■ **Assignment**
Using the records below, find every line that includes "interface" and copy it.
|---|
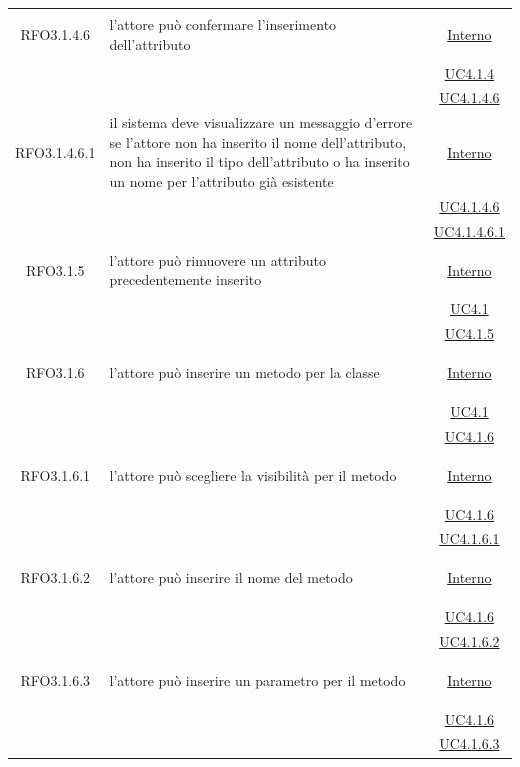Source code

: \begin{longtable}{|c|>{\centering}m{7cm}|c|}
\hypertarget{RFO3.1.4.6}{RFO3.1.4.6} & l'attore può confermare l'inserimento dell'attributo & \hyperlink{Interno}{Interno}\\
& &\hyperref[UC4.1.4]{UC4.1.4}\\
& &\hyperref[UC4.1.4.6]{UC4.1.4.6}\\ \hline

\hypertarget{RFO3.1.4.6.1}{RFO3.1.4.6.1} & il sistema deve visualizzare un messaggio d'errore se l'attore non ha inserito il nome dell'attributo, non ha inserito il tipo dell'attributo o ha inserito un nome per l'attributo già esistente & \hyperlink{Interno}{Interno}\\
& &\hyperref[UC4.1.4.6]{UC4.1.4.6}\\
& &\hyperref[UC4.1.4.6.1]{UC4.1.4.6.1}\\ \hline

\hypertarget{RFO3.1.5}{RFO3.1.5} & l'attore può rimuovere un attributo precedentemente inserito & \hyperlink{Interno}{Interno}\\
& &\hyperref[UC4.1]{UC4.1}\\
& &\hyperref[UC4.1.5]{UC4.1.5}\\ \hline

\hypertarget{RFO3.1.6}{RFO3.1.6} & l'attore può inserire un metodo per la classe &\hyperlink{Interno}{Interno}\\
& &\hyperref[UC4.1]{UC4.1}\\
& &\hyperref[UC4.1.6]{UC4.1.6}\\ \hline

\hypertarget{RFO3.1.6.1}{RFO3.1.6.1} & l'attore può scegliere la visibilità per il metodo &\hyperlink{Interno}{Interno}\\
& &\hyperref[UC4.1.6]{UC4.1.6}\\
& &\hyperref[UC4.1.6.1]{UC4.1.6.1}\\ \hline

\hypertarget{RFO3.1.6.2}{RFO3.1.6.2} & l'attore può inserire il nome del metodo & \hyperlink{Interno}{Interno}\\
& &\hyperref[UC4.1.6]{UC4.1.6}\\
& &\hyperref[UC4.1.6.2]{UC4.1.6.2}\\ \hline

\hypertarget{RFO3.1.6.3}{RFO3.1.6.3} & l'attore può inserire un parametro per il metodo & \hyperlink{Interno}{Interno}\\
& &\hyperref[UC4.1.6]{UC4.1.6}\\
& &\hyperref[UC4.1.6.3]{UC4.1.6.3}\\ \hline


\end{longtable}
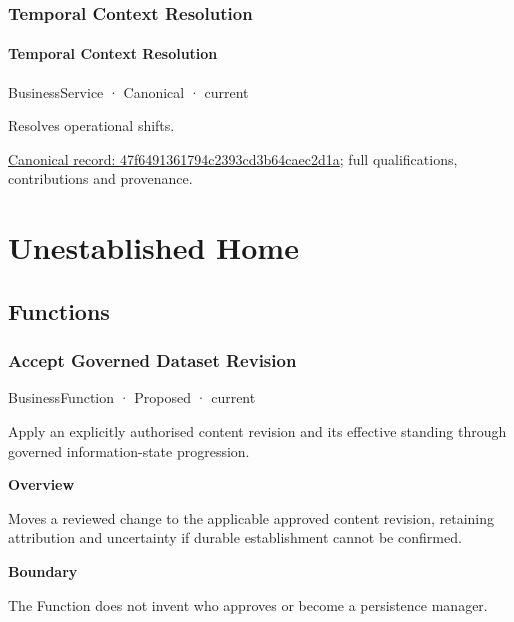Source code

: \subsubsection{Temporal Context Resolution}

\paragraph{Temporal Context Resolution}

\label{element:47f6491361794c2393cd3b64caec2d1a}
{\small BusinessService · Canonical · current}\par

Resolves operational shifts.


{\footnotesize \href{../../../../continuum/business/business-service/47f6491361794c2393cd3b64caec2d1a.md}{Canonical record: 47f6491361794c2393cd3b64caec2d1a}; full qualifications, contributions and provenance.}\par
\section{Unestablished Home}

\subsection{Functions}

\subsubsection{Accept Governed Dataset Revision}

\label{element:96c1c089e7f2443dbd3ad5beab6a3011}
{\small BusinessFunction · Proposed · current}\par

Apply an explicitly authorised content revision and its effective standing through governed information-state progression.



\textbf{Overview}



Moves a reviewed change to the applicable approved content revision, retaining attribution and uncertainty if durable establishment cannot be confirmed.



\textbf{Boundary}



The Function does not invent who approves or become a persistence manager.


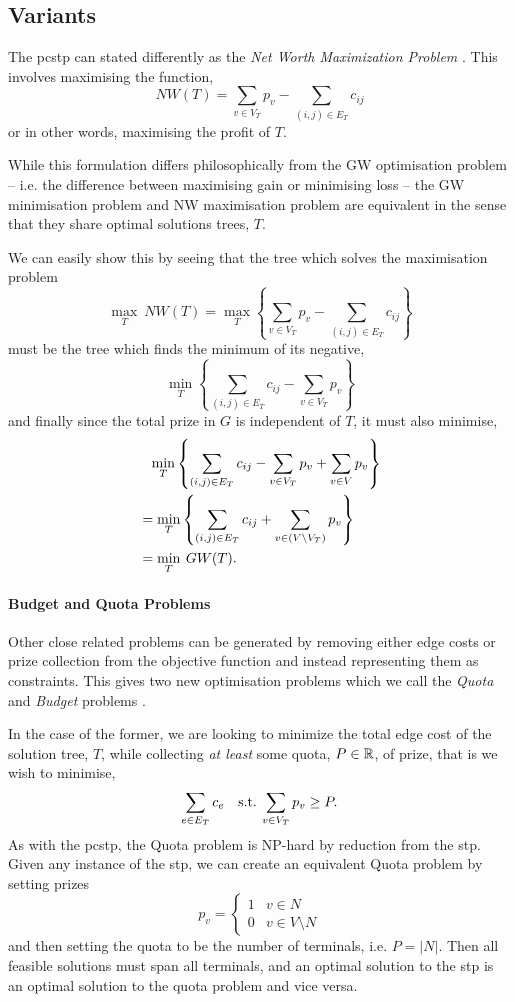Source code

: \subsection{Variants}

 The \gls{pcstp} can stated differently as the {\textit{Net Worth Maximization Problem}} \citep{Johnson:2000:PCS:338219.338637}.
  This involves maximising the function,
$$NW(T) = \sum_{v \in V_T} p_v - \sum_{(i,j) \in E_T} c_{ij}$$
or in other words, maximising the profit of $T$.

While this formulation differs philosophically from the GW optimisation problem
-- i.e. the difference between maximising gain or minimising loss --
the GW minimisation problem and NW maximisation problem are equivalent in the sense that they share optimal solutions trees, $T$.


We can easily show this by seeing that the tree which solves the maximisation problem
$$\max_T \: NW(T) = \max_T \left\{ \sum_{v \in V_T} p_v - \sum_{(i,j) \in E_T} c_{ij} \right\}$$
must be the tree which finds the minimum of its negative,
$$\min_T \left\{ \sum_{(i,j) \in E_T} c_{ij} - \sum_{v \in V_T} p_v\right\}$$
and finally since the total prize in $G$ is independent of $T$, it must also minimise,
\begin{align*}
  &\phantom{=}\min_T \left\{ \sum_{(i,j) \in E_T} c_{ij} - \sum_{v \in V_T} p_v + \sum_{v \in V} p_v \right\} \\
  &=\min_T \left\{ \sum_{(i,j) \in E_T} c_{ij} + \sum_{v \in (V \setminus V_T)} p_v \right\} \\
  &= \min_T \: GW(T)\mathnormal{.}
\end{align*}

\paragraph{Budget and Quota Problems}

Other close related problems can be generated by removing either edge costs or prize collection from the
objective function and instead representing them as constraints. This gives two new optimisation problems
which we call the \textit{Quota} and \textit{Budget} problems \citep{Johnson:2000:PCS:338219.338637}.

In the case of the former, we are looking to minimize the total edge cost of the solution tree, $T$, while
collecting \textit{at least} some quota, $P \in \mathbb{R}$, of prize, that is we wish to minimise,
$$\sum_{e \in E_T} c_e \quad \text{s.t.} \: \sum_{v \in V_T} p_v \geq P\mathnormal{.}$$
As with the \gls{pcstp}, the Quota problem is NP-hard by reduction from the \gls{stp}. Given any instance of the \gls{stp},
we can create an equivalent Quota problem by setting prizes
$$p_v =
\begin{cases}
  1 & v \in N \\
  0 & v \in V \setminus N
\end{cases}
$$
and then setting the quota to be the number of terminals, i.e. $P = |N|$. Then all feasible solutions
must span all terminals, and an optimal solution to the \gls{stp} is an optimal solution to the quota problem
 and vice versa.

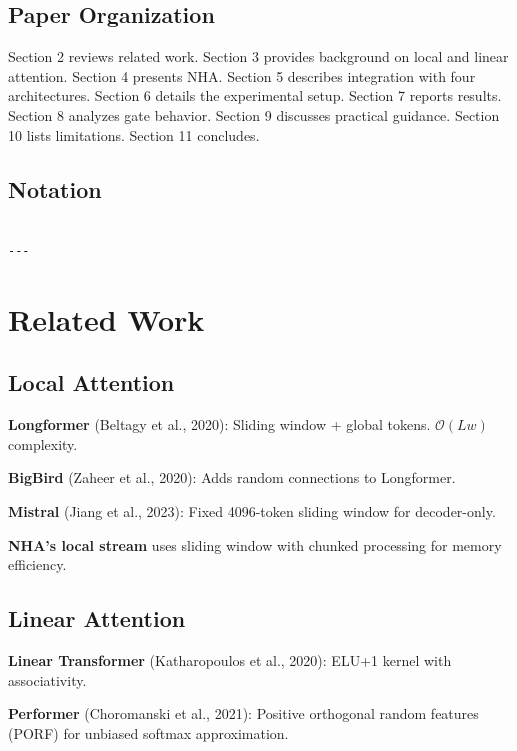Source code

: \subsection{Paper Organization}

Section 2 reviews related work. Section 3 provides background on local and 
linear attention. Section 4 presents NHA. Section 5 describes integration 
with four architectures. Section 6 details the experimental setup. Section 
7 reports results. Section 8 analyzes gate behavior. Section 9 discusses 
practical guidance. Section 10 lists limitations. Section 11 concludes.



\subsection{Notation}

\begin{lstlisting}

---
\end{lstlisting}


\section{Related Work}

\subsection{Local Attention}

\textbf{Longformer} (Beltagy et al., 2020): Sliding window + global tokens. 
$\mathcal{O}(L w)$ complexity.

\textbf{BigBird} (Zaheer et al., 2020): Adds random connections to Longformer.

\textbf{Mistral} (Jiang et al., 2023): Fixed 4096-token sliding window for 
decoder-only.

\textbf{NHA's local stream} uses sliding window with chunked processing for 
memory efficiency.

\subsection{Linear Attention}

\textbf{Linear Transformer} (Katharopoulos et al., 2020): ELU+1 kernel with 
associativity.

\textbf{Performer} (Choromanski et al., 2021): Positive orthogonal random features 
(PORF) for unbiased softmax approximation.

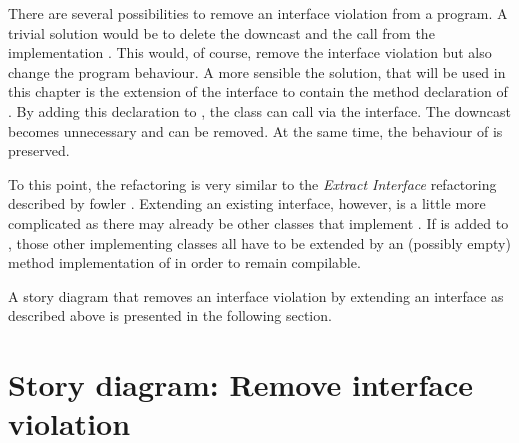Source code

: There are several possibilities to remove an interface violation from a program. A trivial solution would be to delete the downcast and the call from the implementation . This would, of course, remove the interface violation but also change the program behaviour. A more sensible the solution, that will be used in this chapter is the extension of the interface  to contain the method declaration of . By adding this declaration to , the class  can call  via the interface. The downcast becomes unnecessary and can be removed. At the same time, the behaviour of  is preserved.

To this point, the refactoring is very similar to the \emph{Extract Interface} refactoring described by fowler \cite{Fow99}. Extending an existing interface, however, is a little more complicated as there may already be other classes that implement . If  is added to , those other implementing classes all have to be extended by an (possibly empty) method implementation of  in order to remain compilable.

A story diagram that removes an interface violation by extending an interface as described above is presented in the following section.

\section{Story diagram: Remove interface violation}

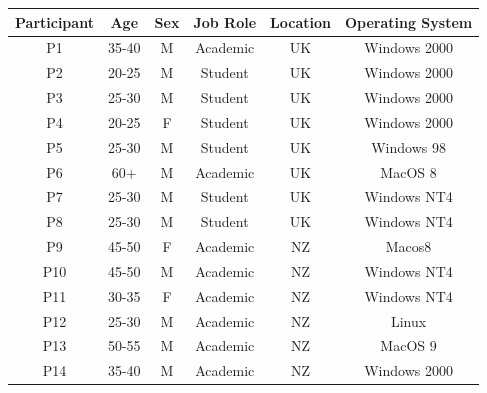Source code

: \begin{table}[hbt]
\begin{center}
\begin{footnotesize}
\setlength{\extrarowheight}{2pt}
\begin{tabular}{|c|c|c|c|c|c|}
\hline
    {\bf Participant} &  {\bf Age} &  {\bf Sex} & {\bf Job Role} & {\bf Location} & {\bf Operating System} \\
\hline
         P1 &      35-40 &          M &   Academic &         UK & Windows 2000 \\
\hline
         P2 &      20-25 &          M &    Student &         UK & Windows 2000 \\
\hline
         P3 &      25-30 &          M &    Student &         UK & Windows 2000 \\
\hline
         P4 &      20-25 &          F &    Student &         UK & Windows 2000 \\
\hline
         P5 &      25-30 &          M &    Student &         UK & Windows 98 \\
\hline
         P6 &        60+ &          M &   Academic &         UK &    MacOS 8 \\
\hline
         P7 &      25-30 &          M &    Student &         UK & Windows NT4 \\
\hline
         P8 &      25-30 &          M &    Student &         UK & Windows NT4 \\
\hline
         P9 &      45-50 &          F &   Academic &         NZ &     Macos8 \\
\hline
        P10 &      45-50 &          M &   Academic &         NZ & Windows NT4 \\
\hline
        P11 &      30-35 &          F &   Academic &         NZ & Windows NT4 \\
\hline
        P12 &      25-30 &          M &   Academic &         NZ &      Linux \\
\hline
        P13 &      50-55 &          M &   Academic &         NZ &    MacOS 9 \\
\hline
        P14 &      35-40 &          M &   Academic &         NZ & Windows 2000 \\

\end{tabular}
\end{footnotesize}
\end{center}
\end{table}
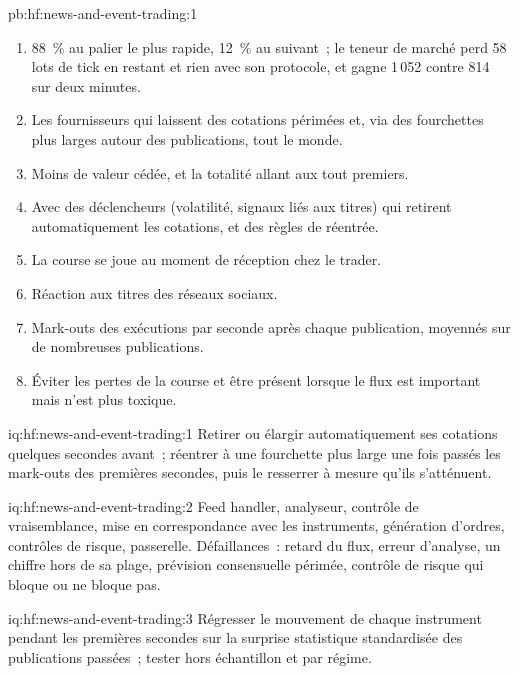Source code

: \begin{solution}{pb:hf:news-and-event-trading:1}
\begin{enumerate}
\item 88~\% au palier le plus rapide, 12~\% au suivant~; le teneur de marché perd 58 lots de tick en restant et rien avec son protocole, et gagne 1\,052 contre 814
sur deux minutes.
\item Les fournisseurs qui laissent des cotations périmées et, via des fourchettes plus larges autour des publications, tout le monde.
\item Moins de valeur cédée, et la totalité allant aux tout premiers.
\item Avec des déclencheurs (volatilité, signaux liés aux titres) qui retirent automatiquement les cotations, et des règles de réentrée.
\item La course se joue au moment de réception chez le trader.
\item Réaction aux titres des réseaux sociaux.
\item Mark-outs des exécutions par seconde après chaque publication, moyennés sur de nombreuses publications.
\item Éviter les pertes de la course et être présent lorsque le flux est important mais n'est plus toxique.
\end{enumerate}
\end{solution}

\begin{solution}{iq:hf:news-and-event-trading:1}
Retirer ou élargir automatiquement ses cotations quelques secondes avant~; réentrer à une fourchette plus large une fois passés les mark-outs des premières secondes, puis
le resserrer à mesure qu'ils s'atténuent.
\end{solution}

\begin{solution}{iq:hf:news-and-event-trading:2}
Feed handler, analyseur, contrôle de vraisemblance, mise en correspondance avec les instruments, génération d'ordres, contrôles de risque, passerelle. Défaillances~: retard du flux, erreur d'analyse, un
chiffre hors de sa plage, prévision consensuelle périmée, contrôle de risque qui bloque ou ne bloque pas.
\end{solution}

\begin{solution}{iq:hf:news-and-event-trading:3}
Régresser le mouvement de chaque instrument pendant les premières secondes sur la surprise statistique standardisée des publications passées~; tester hors échantillon et par régime.
\end{solution}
|---|
■ **Solution to the exercise**
: There are several possibilities to remove an interface violation from a program. A trivial solution would be to delete the downcast and the call from the implementation . This would, of course, remove the interface violation but also change the program behaviour. A more sensible the solution, that will be used in this chapter is the extension of the interface  to contain the method declaration of . By adding this declaration to , the class  can call  via the interface. The downcast becomes unnecessary and can be removed. At the same time, the behaviour of  is preserved.
To this point, the refactoring is very similar to the \emph{Extract Interface} refactoring described by fowler \cite{Fow99}. Extending an existing interface, however, is a little more complicated as there may already be other classes that implement . If  is added to , those other implementing classes all have to be extended by an (possibly empty) method implementation of  in order to remain compilable.
A story diagram that removes an interface violation by extending an interface as described above is presented in the following section.
\section{Story diagram: Remove interface violation}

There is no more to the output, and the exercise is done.